日帝強占期(日本による植民地時代)強制動員被害賠償の財源を韓国企業の「自発的寄付」で賄うという政府方針に対し、関連企業らは「黙って従う」様子だ。企業側と事前調整もなく一方的に発表された政府案に促され、企業らが事後処理に追われている格好だ。
6日、財界によると、政府が賠償金財源を民間の自発的参加で確保すると強調しているが、1965年の韓日請求権協定の締結で日本から経済協力資金を受け取った企業が対象に取りざたされている。ただし、強制動員被害賠償金の業務を担当する予定の行政安全部傘下の日帝強制動員被害者支援財団は、企業に寄付金の拠出を要請しない立場だという。

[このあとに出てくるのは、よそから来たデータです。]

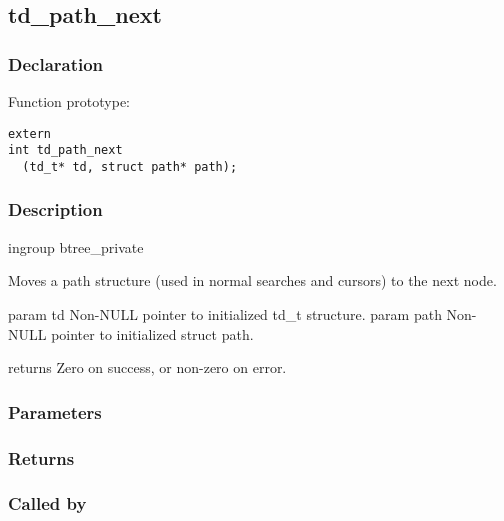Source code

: 
\newpage
\subsection{td\_path\_next}
\subsubsection{Declaration} Function prototype:

\begin{verbatim}
extern
int td_path_next
  (td_t* td, struct path* path);
\end{verbatim}

\subsubsection{Description}


 ingroup btree\_private

 Moves a path structure (used in normal searches and cursors)
 to the next node.

 param td Non-NULL pointer to initialized td\_t structure.
 param path Non-NULL pointer to initialized struct path.

 returns Zero on success, or non-zero on error.
 

\subsubsection{Parameters}
\subsubsection{Returns}
\subsubsection{Called by}
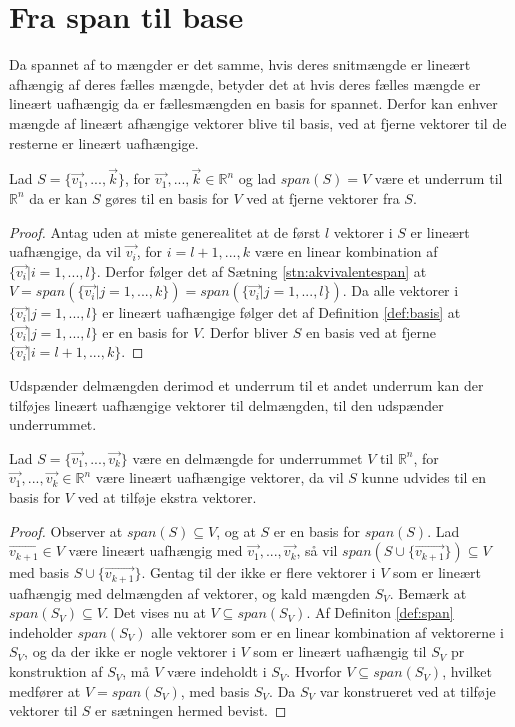 \section{Fra span til base}
Da spannet af to mængder er det samme, hvis deres snitmængde er lineært afhængig af deres fælles mængde, betyder det at hvis deres fælles mængde er lineært uafhængig da er fællesmængden en basis for spannet.
Derfor kan enhver mængde af lineært afhængige vektorer blive til basis, ved at fjerne vektorer til de resterne er lineært uafhængige.
\begin{stn}
Lad $S=\{\vec{v_1}, ..., \vec{k}\}$, for $\vec{v_1}, ..., \vec{k} \in \mathds{R}^n$ og lad $span(S) = V$ være et underrum til $\mathds{R}^n$ da er kan $S$ gøres til en basis for $V$ ved at fjerne vektorer fra $S$.
\label{stn:reduceringbasis}
\end{stn}
\begin{proof}
Antag uden at miste generealitet at de først $l$ vektorer i $S$ er  lineært uafhængige, da vil $\vec{v_i}$, for $i = l+1,...,k$ være en linear kombination af $\{\vec{v_i} | i = 1,...,l\}$. 
Derfor følger det af Sætning \ref{stn:akvivalentespan} at $V = span(\{\vec{v_i}| j =1,...,k\}) =span(\{\vec{v_i}| j=1,...,l\})$.
Da alle vektorer i $\{\vec{v_i}| j=1,...,l\}$ er lineært uafhængige følger det af Definition \ref{def:basis} at $\{\vec{v_i}| j=1,...,l\}$ er en basis for $V$. 
Derfor bliver $S$ en basis ved at fjerne $\{\vec{v_i}| i = l+1,...,k\}$.
\end{proof}
Udspænder delmængden derimod et underrum til et andet underrum kan der tilføjes lineært uafhængige vektorer til delmængden, til den udspænder underrummet.
\begin{stn}
Lad $S=\{\vec{v_1}, ..., \vec{v_k}\}$ være en delmængde for underrummet $V$ til $\mathds{R}^n$, for $\vec{v_1}, ..., \vec{v_k} \in \mathds{R}^n$ være lineært uafhængige vektorer, da vil $S$ kunne udvides til en basis for $V$ ved at tilføje ekstra vektorer.
\end{stn}
\begin{proof}
Observer at $span(S) \subseteq V$, og at $S$ er en basis for $span(S)$.
Lad $\vec{v_{k+1}} \in V$ være lineært uafhængig med $\vec{v_1}, ..., \vec{v_k}$, så vil $span(S\cup\{\vec{v_{k+1}}\}) \subseteq V$ med basis $S\cup\{\vec{v_{k+1}}\}$. 
Gentag til der ikke er flere vektorer i $V$ som er lineært uafhængig med delmængden af vektorer, og kald mængden $S_V$.
Bemærk at $span(S_V) \subseteq V$.
Det vises nu at $V \subseteq span(S_V)$. 
Af Definiton \ref{def:span} indeholder $span(S_V)$ alle vektorer som er en linear kombination af vektorerne i $S_V$, og da der ikke er nogle vektorer i $V$ som er lineært uafhængig til $S_V$ pr konstruktion af $S_V$, må $V$ være indeholdt i $S_V$. 
Hvorfor $V \subseteq span(S_V)$, hvilket medfører at $V = span(S_V)$, med basis $S_V$. 
Da $S_V$ var konstrueret ved at tilføje vektorer til $S$ er sætningen hermed bevist.
\end{proof}
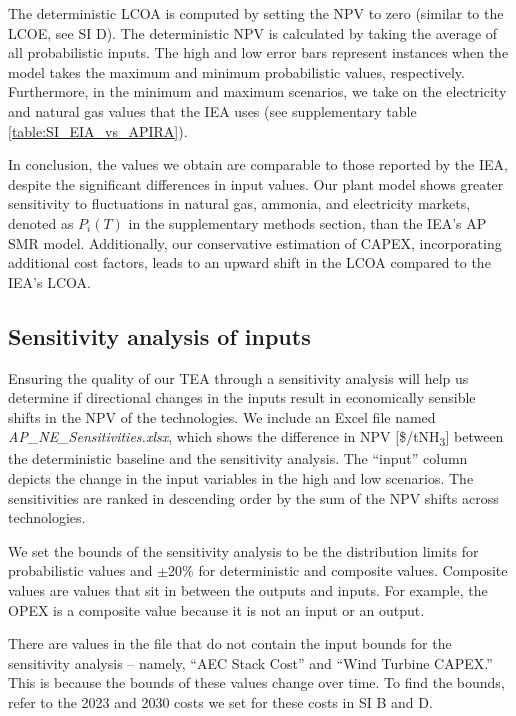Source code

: \documentclass{article}
\begin{document}
The deterministic LCOA is computed by setting the NPV to zero (similar to the LCOE, see SI D). The deterministic NPV is calculated by taking the average of all probabilistic inputs. The high and low error bars represent instances when the model takes the maximum and minimum probabilistic values, respectively. Furthermore, in the minimum and maximum scenarios, we take on the electricity and natural gas values that the IEA uses (see supplementary table \ref{table:SI_EIA_vs_APIRA}).

In conclusion, the values we obtain are comparable to those reported by the IEA, despite the significant differences in input values. Our plant model shows greater sensitivity to fluctuations in natural gas, ammonia, and electricity markets, denoted as $P_i(T)$ in the supplementary methods section, than the IEA’s AP SMR model. Additionally, our conservative estimation of CAPEX, incorporating additional cost factors, leads to an upward shift in the LCOA compared to the IEA’s LCOA.

\subsection{Sensitivity analysis of inputs}



Ensuring the quality of our TEA through a sensitivity analysis will help us determine if directional changes in the inputs result in economically sensible shifts in the NPV of the technologies. We include an Excel file named \textit{AP\_NE\_Sensitivities.xlsx}, which shows the difference in NPV [\$/tNH\textsubscript{3}] between the deterministic baseline and the sensitivity analysis. The “input” column depicts the change in the input variables in the high and low scenarios. The sensitivities are ranked in descending order by the sum of the NPV shifts across technologies.

We set the bounds of the sensitivity analysis to be the distribution limits for probabilistic values and $\pm$20\% for deterministic and composite values. Composite values are values that sit in between the outputs and inputs. For example, the OPEX is a composite value because it is not an input or an output.

There are values in the file that do not contain the input bounds for the sensitivity analysis – namely, “AEC Stack Cost” and “Wind Turbine CAPEX.” This is because the bounds of these values change over time. To find the bounds, refer to the 2023 and 2030 costs we set for these costs in SI B and D.
\end{document}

ポスコ関係者は6日、本紙との電話インタビューで、寄付金への参加について「公式手続きを通じて積極的に検討する予定」だと語った。これに先立ち、ポスコは2012年、この財団に100億ウォン(約10億4千万円)の拠出を約束したが、今まで60億ウォン(約6億3千万円)を拠出し、残りの40億ウォン(約4億1千万円)は保留してきた。ポスコの前身である旧浦項総合製鉄は日本の経済協力資金5億ドルのうち1億1948万ドルを受け取った。KT&Gは「強制徴用被害者賠償案に対する社会的議論過程を慎重に見守っており、社会的合意の履行過程に誠実に協力する計画」だと明らかにした。ハナ銀行(外換銀行と合併)の関係者は、「寄付金の拠出について公式要請があれば、どのような方式と形にするかについて法律的検討を進める方針だ」と話した。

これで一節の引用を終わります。